WHAT TO PRODUCE:
Scan the listing for the word "atividade" and give the number of lines where it appears, with no other text.
▼
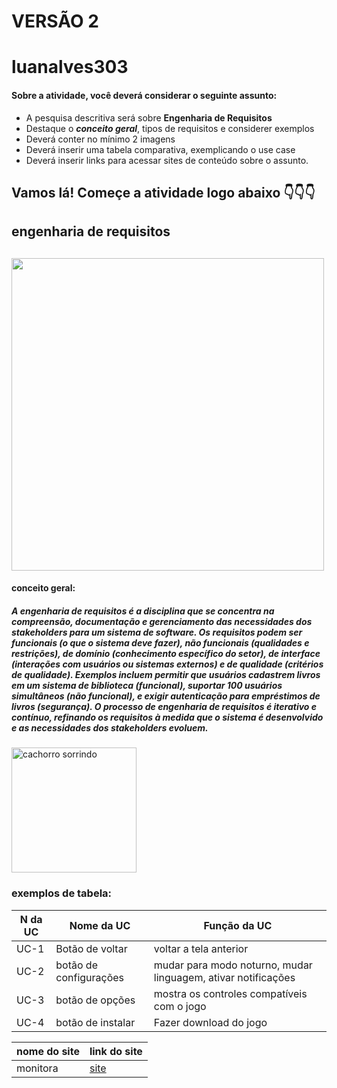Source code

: # VERSÃO 2

# luanalves303

#### Sobre a atividade, você deverá considerar o seguinte assunto:

- A pesquisa descritiva será sobre **Engenharia de Requisitos**
- Destaque o **_conceito geral_**, tipos de requisitos e considerer exemplos
- Deverá conter no mínimo 2 imagens
- Deverá inserir uma tabela comparativa, exemplicando o use case
- Deverá inserir links para acessar sites de conteúdo sobre o assunto.




## Vamos lá! Começe a atividade logo abaixo 👇👇👇

## engenharia de requisitos <h2>

<img src="https://slideplayer.com.br/slide/1449640/3/images/12/Desenvolvimento+de+um+Sistema.jpg" width="500px">

#### conceito geral: <h4>

##### A engenharia de requisitos é a disciplina que se concentra na compreensão, documentação e gerenciamento das necessidades dos stakeholders para um sistema de software. Os requisitos podem ser funcionais (o que o sistema deve fazer), não funcionais (qualidades e restrições), de domínio (conhecimento específico do setor), de interface (interações com usuários ou sistemas externos) e de qualidade (critérios de qualidade). Exemplos incluem permitir que usuários cadastrem livros em um sistema de biblioteca (funcional), suportar 100 usuários simultâneos (não funcional), e exigir autenticação para empréstimos de livros (segurança). O processo de engenharia de requisitos é iterativo e contínuo, refinando os requisitos à medida que o sistema é desenvolvido e as necessidades dos stakeholders evoluem. <h5>

<img src="https://a-static.mlcdn.com.br/450x450/engenharia-de-requisitos-brasport/book7/9788574527901/f7ca00fc9859fa25e0769fd13afc9ab7.jpeg" alt="cachorro sorrindo" width="200px">

### exemplos de tabela: 
| N da UC | Nome da UC             | Função da UC                                                  |
|---------|------------------------|---------------------------------------------------------------|
| UC-1    | Botão de voltar        | voltar a tela anterior                                        |
| UC-2    | botão de configurações | mudar para modo noturno, mudar linguagem, ativar notificações |
| UC-3    | botão de opções        | mostra os controles compatíveis com o jogo                    |
| UC-4    | botão de instalar      | Fazer download do jogo                                        |


| nome do site  | link do site                                                                                                                                                                                         |
|---------------|------------------------------------------------------------------------------------------------------------------------------------------------------------------------------------------------------|
| monitora      | [site](https://www.monitoratec.com.br/blog/servico-de-engenharia-de-requisitos/#:~:text=A%20engenharia%20de%20requisitos%20oferece,de%20desenvolvimento%2C%20opera%C3%A7%C3%A3o%20e%20manuten%C3%A7%C3%A3o.) |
▲
TASK RESPONSE:
2